Review: Kendrick Lamar – Good Kid, m.A.A.d City

 
 

Album: Good Kid, m.A.A.d City

Artist: Kendrick Lamar

Grade: A-

Kendrick Lamar is one of the most exciting things to happen to hip-hop in a long time. His latest album, Good Kid, m.A.A.d City, gives new depth to the notion of rap as poetry in its description of the harsh realities of a life growing up in Compton.

To many, hip-hop has become more about sleeping with strippers and glamorising gang violence than dealing with issues of racial inequality and crime. Lamar takes Hip Hop back to the days of the greats. ‘The Art of Peer Pressure’, a look at the pervasive violence in black neighbourhoods, is as harrowing as it is affecting, with the repeating line “Me and the homies”, looping in a haunting cycle much like its subject matter. There is no doubt that Lamar is making a statement.
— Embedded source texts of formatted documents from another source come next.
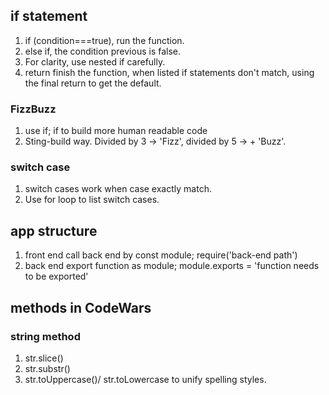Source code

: ## if statement
1. if (condition===true), run the function.
2. else if, the condition previous is false.
3. For clarity, use nested if carefully.
4. return finish the function, when listed if statements don't match, using the final return to get the default.  

### FizzBuzz
1. use if; if to build more human readable code
2. Sting-build way. Divided by 3 -> 'Fizz', divided by 5 -> + 'Buzz'.

### switch case
1. switch cases work when case exactly match.
2. Use for loop to list switch cases. 
## app structure
1. front end call back end by const module; require('back-end path') 
2. back end export function as module; module.exports = 'function needs to be exported'  
## methods in CodeWars
### string method
1. str.slice()
2. str.substr()
3. str.toUppercase()/ str.toLowercase to unify spelling styles.
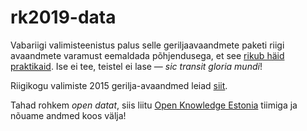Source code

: # rk2019-data

Vabariigi valimisteenistus palus selle geriljaavaandmete paketi riigi avaandmete varamust eemaldada põhjendusega, et see [rikub häid praktikaid](https://github.com/okestonia/jkan/commit/ecd729a20cba67ff67ed9336d38a73f0f5035cfa?fbclid=IwAR2SezL2VlxGaLLwdZkQui1PuOa1-88up6kzYgputsHSSLO75glq09WcTjk). Ise ei tee, teistel ei lase — _sic transit gloria mundi_!

Riigikogu valimiste 2015 gerilja-avaandmed leiad [siit](https://github.com/infoaed/rk2015-data/).

Tahad rohkem _open datat_, siis liitu [Open Knowledge Estonia](https://github.com/okestonia/esindus) tiimiga ja nõuame andmed koos välja!
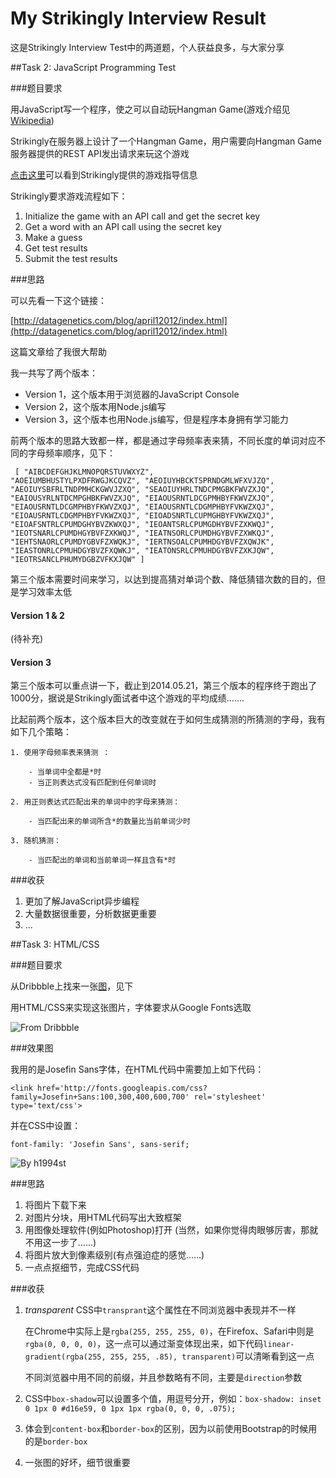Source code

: My Strikingly Interview Result
==============================

这是Strikingly Interview Test中的两道题，个人获益良多，与大家分享

##Task 2: JavaScript Programming Test

###题目要求

用JavaScript写一个程序，使之可以自动玩Hangman Game(游戏介绍见[Wikipedia](https://www.google.com/url?sa=t&rct=j&q=&esrc=s&source=web&cd=1&cad=rja&uact=8&ved=0CCoQFjAA&url=%68%74%74%70%3a%2f%2f%65%6e%2e%77%69%6b%69%70%65%64%69%61%2e%6f%72%67%2f%77%69%6b%69%2f%48%61%6e%67%6d%61%6e%5f%28%67%61%6d%65%29&ei=_LFxU4T3BMP88QWNrIKgAg&usg=AFQjCNENObp8BVLOXL9i7bQkgzI_d9kojw&sig2=hqJ3A7rKUS_PFMVOkECWbg&bvm=bv.66330100,d.dGc))

Strikingly在服务器上设计了一个Hangman Game，用户需要向Hangman Game服务器提供的REST API发出请求来玩这个游戏

[点击这里](https://github.com/joycehan/strikingly-interview-test-instructions)可以看到Strikingly提供的游戏指导信息

Strikingly要求游戏流程如下：

1. Initialize the game with an API call and get the secret key
2. Get a word with an API call using the secret key
3. Make a guess
4. Get test results
5. Submit the test results

###思路

可以先看一下这个链接：

[http://datagenetics.com/blog/april12012/index.html](http://datagenetics.com/blog/april12012/index.html)

这篇文章给了我很大帮助

我一共写了两个版本：

* Version 1，这个版本用于浏览器的JavaScript Console
* Version 2，这个版本用Node.js编写
* Version 3，这个版本也用Node.js编写，但是程序本身拥有学习能力

前两个版本的思路大致都一样，都是通过字母频率表来猜，不同长度的单词对应不同的字母频率顺序，见下：
	<pre><code>
		[
	        "AIBCDEFGHJKLMNOPQRSTUVWXYZ",
	        "AOEIUMBHUSTYLPXDFRWGJKCQVZ",
	        "AEOIUYHBCKTSPRNDGMLWFXVJZQ",
	        "AEOIUYSBFRLTNDPMHCKGWVJZXQ",
	        "SEAOIUYHRLTNDCPMGBKFWVZXJQ",
	        "EAIOUSYRLNTDCMPGHBKFWVZXJQ",
	        "EIAOUSRNTLDCGPMHBYFKWVZXJQ",
	        "EIAOUSRNTLDCGMPHBYFKWVZXQJ",
	        "EIAOUSRNTLCDGMPHBYFVKWZXQJ",
	        "EIOAUSRNTLCDGMPHBYFVKWZXQJ",
	        "EIOADSNRTLCUPMGHBYFVKWZXQJ",
	        "EIOAFSNTRLCPUMDGHYBVZKWXQJ",
	        "IEOANTSRLCPUMGDHYBVFZXKWQJ",
	        "IEOTSNARLCPUMDHGYBVFZXKWQJ",
	        "IEATNSORLCPUMDHGYBVFZXWKQJ",
	        "IEHTSNAORLCPUMDYGBVFZXWQKJ",
	        "IERTNSOALCPUMHDGYBVFZXQWJK",
	        "IEASTONRLCPMUHDGYBVZFXQWKJ",
	        "IEATONSRLCPMUHDGYBVFZXKJQW",
	        "IEOTRSANCLPHUMYDGBZVFKXJQW"
	    ]
	</code></pre>


第三个版本需要时间来学习，以达到提高猜对单词个数、降低猜错次数的目的，但是学习效率太低

#### Version 1 & 2

(待补充)

#### Version 3

第三个版本可以重点讲一下，截止到2014.05.21，第三个版本的程序终于跑出了1000分，据说是Strikingly面试者中这个游戏的平均成绩.......

比起前两个版本，这个版本巨大的改变就在于如何生成猜测的所猜测的字母，我有如下几个策略：

	1. 使用字母频率表来猜测 ：

		- 当单词中全都是*时
		- 当正则表达式没有匹配到任何单词时

	2. 用正则表达式匹配出来的单词中的字母来猜测：

		- 当匹配出来的单词所含*的数量比当前单词少时
		
	3. 随机猜测：

		- 当匹配出的单词和当前单词一样且含有*时

###收获

1. 更加了解JavaScript异步编程
2. 大量数据很重要，分析数据更重要
3. ...

##Task 3: HTML/CSS

###题目要求

从Dribbble上找来一张[图](http://dribbble.s3.amazonaws.com/users/329582/screenshots/1180492/slide-59.jpg)，见下

用HTML/CSS来实现这张图片，字体要求从Google Fonts选取

![From Dribbble](http://dribbble.s3.amazonaws.com/users/329582/screenshots/1180492/slide-59.jpg "Task 3")

###效果图

我用的是Josefin Sans字体，在HTML代码中需要加上如下代码：

`<link href='http://fonts.googleapis.com/css?family=Josefin+Sans:100,300,400,600,700' rel='stylesheet' type='text/css'>`

并在CSS中设置：

`font-family: 'Josefin Sans', sans-serif;`

![By h1994st](https://raw.githubusercontent.com/h1994st/My-Strikingly-Interview-Result/master/TASK3/result.png)

###思路

1. 将图片下载下来
2. 对图片分块，用HTML代码写出大致框架
3. 用图像处理软件(例如Photoshop)打开 (当然，如果你觉得肉眼够厉害，那就不用这一步了......)
4. 将图片放大到像素级别(有点强迫症的感觉......)
5. 一点点抠细节，完成CSS代码

###收获

1. *transparent*
	CSS中`transprant`这个属性在不同浏览器中表现并不一样

	在Chrome中实际上是`rgba(255, 255, 255, 0)`，在Firefox、Safari中则是`rgba(0, 0, 0, 0)`，这一点可以通过渐变体现出来，如下代码`linear-gradient(rgba(255, 255, 255, .85), transparent)`可以清晰看到这一点

	不同浏览器中用不同的前缀，并且参数略有不同，主要是`direction`参数

2. CSS中`box-shadow`可以设置多个值，用逗号分开，例如：`box-shadow: inset 0 1px 0 #d16e59, 0 1px 1px rgba(0, 0, 0, .075);`
3. 体会到`content-box`和`border-box`的区别，因为以前使用Bootstrap的时候用的是`border-box`
4. 一张图的好坏，细节很重要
Lamar’s album is a not only thematically riveting but also structurally complex, with the music often broken by recordings taken from Lamar’s voicemail.  Tracks such as ‘Bitch, Don’t Kill My Vibe’, ‘Money Tress’ and ‘Poetic Justice’ are both catchy tunes and innovative feats of musicianship.

There’s certainly a new generation of Hip Hop artists emerging at the moment. With the likes of A$AP Rocky, Action Bronson, and Lamar turning away from some of the superficiality that had characterised the genre as of late and back towards Hip Hop’s original roots, the future, simply put, is looking very exciting indeed.

In a Nutshell:  A complex album, exciting in content and moving in sentiment.